─── RECORDS

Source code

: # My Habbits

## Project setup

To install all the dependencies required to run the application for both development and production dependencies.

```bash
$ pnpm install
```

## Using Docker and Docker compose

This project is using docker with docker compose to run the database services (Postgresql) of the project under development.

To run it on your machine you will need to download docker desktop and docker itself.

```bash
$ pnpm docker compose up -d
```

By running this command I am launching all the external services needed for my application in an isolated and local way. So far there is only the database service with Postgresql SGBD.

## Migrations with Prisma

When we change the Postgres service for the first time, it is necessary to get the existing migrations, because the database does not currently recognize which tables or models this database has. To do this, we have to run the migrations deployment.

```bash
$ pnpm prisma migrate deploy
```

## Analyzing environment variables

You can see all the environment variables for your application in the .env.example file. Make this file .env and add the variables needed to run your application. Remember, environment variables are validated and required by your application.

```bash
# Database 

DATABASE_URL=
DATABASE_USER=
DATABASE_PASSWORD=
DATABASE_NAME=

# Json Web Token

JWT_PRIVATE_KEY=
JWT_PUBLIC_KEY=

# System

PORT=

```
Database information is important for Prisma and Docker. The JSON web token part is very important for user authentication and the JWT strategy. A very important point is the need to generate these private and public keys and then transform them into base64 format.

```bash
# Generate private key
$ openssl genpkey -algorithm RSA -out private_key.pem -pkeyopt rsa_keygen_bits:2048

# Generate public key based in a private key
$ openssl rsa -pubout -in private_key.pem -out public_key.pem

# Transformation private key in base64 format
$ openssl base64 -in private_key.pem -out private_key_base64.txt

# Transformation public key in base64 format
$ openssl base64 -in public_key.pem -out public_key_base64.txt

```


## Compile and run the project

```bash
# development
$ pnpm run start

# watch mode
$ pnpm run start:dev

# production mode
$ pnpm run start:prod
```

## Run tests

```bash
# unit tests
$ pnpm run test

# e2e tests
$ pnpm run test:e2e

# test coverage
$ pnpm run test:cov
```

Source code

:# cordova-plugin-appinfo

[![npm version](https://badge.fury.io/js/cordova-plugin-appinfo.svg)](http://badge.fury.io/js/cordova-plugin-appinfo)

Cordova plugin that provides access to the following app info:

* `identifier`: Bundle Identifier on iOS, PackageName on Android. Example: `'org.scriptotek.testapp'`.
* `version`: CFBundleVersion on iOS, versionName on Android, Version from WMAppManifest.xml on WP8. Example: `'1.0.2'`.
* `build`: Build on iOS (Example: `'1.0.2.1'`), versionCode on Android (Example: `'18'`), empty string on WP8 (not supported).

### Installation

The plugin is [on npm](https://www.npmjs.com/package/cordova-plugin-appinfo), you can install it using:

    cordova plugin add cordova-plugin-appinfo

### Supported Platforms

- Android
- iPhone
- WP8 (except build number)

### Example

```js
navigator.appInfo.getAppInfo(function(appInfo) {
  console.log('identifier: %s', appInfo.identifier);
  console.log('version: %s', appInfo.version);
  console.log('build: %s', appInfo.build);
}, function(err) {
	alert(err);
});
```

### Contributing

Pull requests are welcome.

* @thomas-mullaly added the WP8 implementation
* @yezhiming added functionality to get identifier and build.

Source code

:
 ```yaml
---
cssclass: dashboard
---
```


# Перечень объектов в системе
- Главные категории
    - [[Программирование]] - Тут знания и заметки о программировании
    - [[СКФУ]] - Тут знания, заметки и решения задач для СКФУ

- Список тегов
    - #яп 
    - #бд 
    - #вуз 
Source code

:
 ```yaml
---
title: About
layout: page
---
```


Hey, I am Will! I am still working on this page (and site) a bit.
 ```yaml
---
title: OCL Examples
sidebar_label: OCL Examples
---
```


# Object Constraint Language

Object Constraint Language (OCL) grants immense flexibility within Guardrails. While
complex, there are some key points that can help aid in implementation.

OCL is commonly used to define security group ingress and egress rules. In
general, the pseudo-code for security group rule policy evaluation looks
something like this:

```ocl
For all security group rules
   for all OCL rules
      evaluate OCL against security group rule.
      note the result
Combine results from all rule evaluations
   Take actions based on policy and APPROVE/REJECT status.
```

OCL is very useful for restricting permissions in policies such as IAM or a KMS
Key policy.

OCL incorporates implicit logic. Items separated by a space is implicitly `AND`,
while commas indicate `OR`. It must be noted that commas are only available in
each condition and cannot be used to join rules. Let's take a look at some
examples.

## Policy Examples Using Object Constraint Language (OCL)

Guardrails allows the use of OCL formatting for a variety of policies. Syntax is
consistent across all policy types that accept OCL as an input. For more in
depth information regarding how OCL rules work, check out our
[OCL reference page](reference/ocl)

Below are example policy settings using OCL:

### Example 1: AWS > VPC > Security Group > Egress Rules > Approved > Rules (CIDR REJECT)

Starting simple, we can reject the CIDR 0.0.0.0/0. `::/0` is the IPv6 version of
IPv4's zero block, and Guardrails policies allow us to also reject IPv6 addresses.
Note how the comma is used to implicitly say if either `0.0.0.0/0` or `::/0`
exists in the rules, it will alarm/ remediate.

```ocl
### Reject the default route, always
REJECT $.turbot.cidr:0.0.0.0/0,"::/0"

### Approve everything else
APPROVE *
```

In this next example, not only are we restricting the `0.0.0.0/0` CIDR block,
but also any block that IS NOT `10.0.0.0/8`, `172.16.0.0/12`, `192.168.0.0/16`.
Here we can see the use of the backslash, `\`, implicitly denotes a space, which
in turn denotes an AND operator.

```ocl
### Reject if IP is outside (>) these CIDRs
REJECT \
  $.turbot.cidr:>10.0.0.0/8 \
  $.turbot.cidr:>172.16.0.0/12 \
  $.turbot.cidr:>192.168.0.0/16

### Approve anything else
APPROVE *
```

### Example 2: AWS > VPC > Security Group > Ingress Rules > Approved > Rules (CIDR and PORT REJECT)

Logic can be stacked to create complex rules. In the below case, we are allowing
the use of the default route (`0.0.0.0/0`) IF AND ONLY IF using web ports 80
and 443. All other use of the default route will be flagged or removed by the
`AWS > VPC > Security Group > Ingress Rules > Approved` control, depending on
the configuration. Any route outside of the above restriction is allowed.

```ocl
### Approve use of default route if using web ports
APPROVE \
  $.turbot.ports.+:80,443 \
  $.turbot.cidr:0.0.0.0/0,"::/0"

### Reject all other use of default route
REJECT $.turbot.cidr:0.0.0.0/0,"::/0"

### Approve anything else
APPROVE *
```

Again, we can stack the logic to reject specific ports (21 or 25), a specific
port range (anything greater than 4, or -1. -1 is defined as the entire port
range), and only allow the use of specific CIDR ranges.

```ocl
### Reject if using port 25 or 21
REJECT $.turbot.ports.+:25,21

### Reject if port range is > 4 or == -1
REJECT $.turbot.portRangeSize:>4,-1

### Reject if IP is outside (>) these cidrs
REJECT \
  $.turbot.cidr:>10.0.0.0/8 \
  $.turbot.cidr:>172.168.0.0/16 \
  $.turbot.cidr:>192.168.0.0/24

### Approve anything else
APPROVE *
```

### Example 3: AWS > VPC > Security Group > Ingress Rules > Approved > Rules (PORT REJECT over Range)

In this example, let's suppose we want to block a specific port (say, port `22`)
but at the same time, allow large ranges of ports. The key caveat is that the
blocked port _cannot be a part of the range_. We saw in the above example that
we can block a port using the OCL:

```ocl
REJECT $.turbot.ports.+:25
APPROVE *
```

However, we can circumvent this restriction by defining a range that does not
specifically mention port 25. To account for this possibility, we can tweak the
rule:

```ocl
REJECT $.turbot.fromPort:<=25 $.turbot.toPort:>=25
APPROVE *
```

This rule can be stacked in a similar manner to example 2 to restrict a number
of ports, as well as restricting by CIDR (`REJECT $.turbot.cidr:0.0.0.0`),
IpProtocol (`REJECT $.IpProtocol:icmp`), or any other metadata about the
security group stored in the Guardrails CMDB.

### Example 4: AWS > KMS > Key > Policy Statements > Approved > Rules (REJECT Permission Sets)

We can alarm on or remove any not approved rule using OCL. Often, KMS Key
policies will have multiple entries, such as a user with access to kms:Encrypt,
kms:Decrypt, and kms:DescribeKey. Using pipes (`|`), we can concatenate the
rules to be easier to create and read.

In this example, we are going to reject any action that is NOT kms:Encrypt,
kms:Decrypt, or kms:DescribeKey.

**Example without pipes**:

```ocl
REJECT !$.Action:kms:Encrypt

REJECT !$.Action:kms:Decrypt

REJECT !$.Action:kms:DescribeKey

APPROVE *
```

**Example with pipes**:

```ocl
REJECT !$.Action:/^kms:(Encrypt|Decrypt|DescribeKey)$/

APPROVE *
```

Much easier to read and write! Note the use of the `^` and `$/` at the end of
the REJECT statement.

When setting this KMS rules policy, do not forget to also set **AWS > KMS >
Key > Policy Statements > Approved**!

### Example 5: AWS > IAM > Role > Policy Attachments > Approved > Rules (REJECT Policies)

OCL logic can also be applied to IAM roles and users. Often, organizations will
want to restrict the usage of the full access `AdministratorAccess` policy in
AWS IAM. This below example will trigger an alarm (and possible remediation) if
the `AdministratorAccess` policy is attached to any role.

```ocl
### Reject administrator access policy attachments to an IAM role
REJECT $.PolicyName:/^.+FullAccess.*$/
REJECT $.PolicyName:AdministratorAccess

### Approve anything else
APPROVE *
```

──────

[WHAT TO WORK ON]
Only the lines above starting at the one containing "Much easier to" and ending at the one containing "### Example 5: AWS", both included, are to be returned, exactly as they read.

[SOLUTION TO THIS TASK]
Much easier to read and write! Note the use of the `^` and `$/` at the end of
the REJECT statement.

When setting this KMS rules policy, do not forget to also set **AWS > KMS >
Key > Policy Statements > Approved**!

### Example 5: AWS > IAM > Role > Policy Attachments > Approved > Rules (REJECT Policies)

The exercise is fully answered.